The probability of $B$ here is just $1$, is it not? What have I missed?

Answer 1

In the approach you are thinking of where you are "counting the number of favourable outcomes", it should really be the cardinality or size of the set: i.e. you $\mathbb{P}(A) = \frac{|A|}{|\Omega|}$ (where these all make sense). Now you suggest the conditional probability should be of the form $\mathbb{P}(A \mid B) = \frac{|A \cap B|}{|B|}$; compare this to the more general definition $\mathbb{P}(A \mid B) = \frac{\mathbb{P}(A \cap B)}{\mathbb{P}(B)}$. These are essentially the same thing, when our probabilities are defined by counting, i.e. $\mathbb{P}(A \cap B) = \frac{|A \cap B|}{|\Omega|}$ and $\mathbb{P}(B) = \frac{|B|}{|\Omega|}$ (sub them in!)

Answer 2

Recall that $P(A|B)P(B) = P(B|A)P(A) = P(A \cap B)$.

In other words, the probability of A is conditional upon B occurring, meaning that the probability of B must be accounted for in the expression. Really, you can think of Bayes' rule in terms of simple algebra on this.

$P(A|B)P(B) = P(A \cap B) \rightarrow\ P(A|B) = \frac{P(A \cap B)}{P(B)}$

If A and B are independent, in contrast, one could simply write $P(A)P(B) = P(A \cap B)$, because in this case $P(A|B) = P(A)$.
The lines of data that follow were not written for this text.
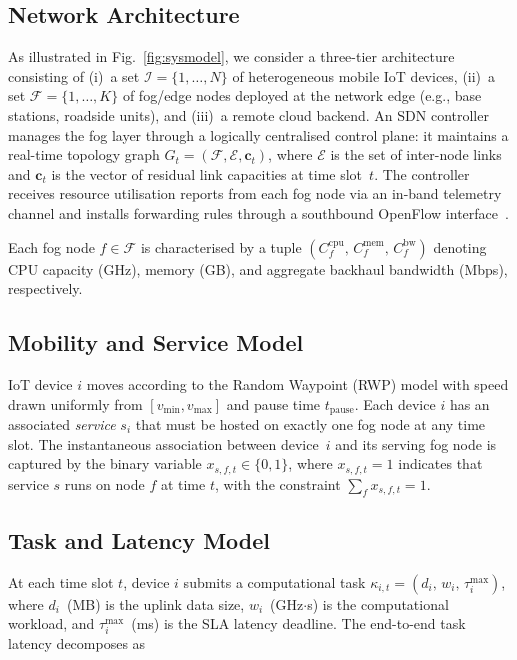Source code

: \documentclass[conference]{IEEEtran}
\newcommand{\F}{\mathcal{F}}
\newcommand{\I}{\mathcal{I}}
\newcommand{\Set}[1]{\mathcal{#1}}
\begin{document}
\subsection{Network Architecture}

As illustrated in Fig.~\ref{fig:sysmodel}, we consider a three-tier
architecture consisting of (i)~a set $\I = \{1,\ldots,N\}$ of
heterogeneous mobile IoT devices,
(ii)~a set $\F = \{1,\ldots,K\}$ of fog/edge nodes deployed at the
network edge (e.g., base stations, roadside units), and (iii)~a
remote cloud backend. An SDN controller manages the fog layer through
a logically centralised control plane: it maintains a real-time
topology graph $G_t = (\F, \Set{E}, \mathbf{c}_t)$, where $\Set{E}$
is the set of inter-node links and $\mathbf{c}_t$ is the vector of
residual link capacities at time slot~$t$. The controller receives
resource utilisation reports from each fog node via an in-band
telemetry channel and installs forwarding rules through a southbound
OpenFlow interface~\cite{misra2019detour,bera2016mobility}.

Each fog node $f \in \F$ is characterised by a tuple
$(C_f^{\mathrm{cpu}},\, C_f^{\mathrm{mem}},\, C_f^{\mathrm{bw}})$
denoting CPU capacity (GHz), memory (GB), and aggregate backhaul
bandwidth (Mbps), respectively.

\subsection{Mobility and Service Model}

IoT device $i$ moves according to the Random Waypoint (RWP) model with
speed drawn uniformly from $[v_{\min}, v_{\max}]$ and pause time
$t_{\mathrm{pause}}$. Each device $i$ has an associated \emph{service}
$s_i$ that must be hosted on exactly one fog node at any time slot.
The instantaneous association between device~$i$ and its serving fog
node is captured by the binary variable
$x_{s,f,t} \in \{0,1\}$, where $x_{s,f,t}=1$ indicates that service
$s$ runs on node $f$ at time $t$, with the constraint
$\sum_{f} x_{s,f,t} = 1$.

\subsection{Task and Latency Model}

At each time slot $t$, device $i$ submits a computational task
$\kappa_{i,t} = (d_i,\, w_i,\, \tau_i^{\max})$, where $d_i$~(MB) is
the uplink data size, $w_i$~(GHz$\cdot$s) is the computational workload,
and $\tau_i^{\max}$~(ms) is the SLA latency deadline.
The end-to-end task latency decomposes as
\end{document}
The remark about dividing by the number of occurrences of B sounds like perhaps you were thinking of the relative frequency among equally probable outcomes, whereas Bayes' rule applies more generally.

Answer 3

The probability of B here is just 1, is it not?

Why would you think that? $B$ is a subset of the outcome space, so has some probability between $0$ and $1$ (excluding $0$; because we don't want to divide by that). $$\mathsf P(B)\in(0..1]$$

Note: $\mathsf P(B)$ is not the probability of $B$ when given $B$. Rather it is the probability of $B$ when given no constraints.

If you like: $\mathsf P(B)=\mathsf P(B\mid\Omega)$ and so forth, so basically:

$$\mathsf P(A\mid B)=\dfrac{\mathsf P(A\cap B\mid\Omega)}{\mathsf P(B\mid\Omega)}$$

The probability of $A$ when given $B$ equals the probability of the intersection of $A$ and $B$ (when given anything), divided by the probability of $B$ (when given anything).